= Data entries =
..........

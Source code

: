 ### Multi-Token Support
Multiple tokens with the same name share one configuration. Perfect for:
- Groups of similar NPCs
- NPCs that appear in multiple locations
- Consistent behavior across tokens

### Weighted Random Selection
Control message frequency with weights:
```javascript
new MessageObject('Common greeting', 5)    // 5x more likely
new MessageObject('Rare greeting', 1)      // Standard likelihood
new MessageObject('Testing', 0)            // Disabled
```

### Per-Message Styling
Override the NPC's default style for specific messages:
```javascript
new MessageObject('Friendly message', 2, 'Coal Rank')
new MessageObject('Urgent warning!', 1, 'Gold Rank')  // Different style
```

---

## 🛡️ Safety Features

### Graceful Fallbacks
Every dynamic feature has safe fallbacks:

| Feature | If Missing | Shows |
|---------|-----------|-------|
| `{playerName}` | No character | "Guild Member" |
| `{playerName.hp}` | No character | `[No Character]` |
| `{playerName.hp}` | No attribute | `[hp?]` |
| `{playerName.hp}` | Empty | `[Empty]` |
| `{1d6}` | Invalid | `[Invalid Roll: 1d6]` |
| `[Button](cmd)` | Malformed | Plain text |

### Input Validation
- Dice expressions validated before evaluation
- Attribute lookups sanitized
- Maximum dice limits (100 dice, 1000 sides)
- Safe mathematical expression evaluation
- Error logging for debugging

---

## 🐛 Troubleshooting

..........

= What you have to do =
What you give back must be the stretch above, starting at the line with "Every dynamic feature" and ending at the line with "- Maximum dice limits (100 dice, 1000 sides)", copied exactly.

= Solution =
Every dynamic feature has safe fallbacks:

| Feature | If Missing | Shows |
|---------|-----------|-------|
| `{playerName}` | No character | "Guild Member" |
| `{playerName.hp}` | No character | `[No Character]` |
| `{playerName.hp}` | No attribute | `[hp?]` |
| `{playerName.hp}` | Empty | `[Empty]` |
| `{1d6}` | Invalid | `[Invalid Roll: 1d6]` |
| `[Button](cmd)` | Malformed | Plain text |

### Input Validation
- Dice expressions validated before evaluation
- Attribute lookups sanitized
- Maximum dice limits (100 dice, 1000 sides)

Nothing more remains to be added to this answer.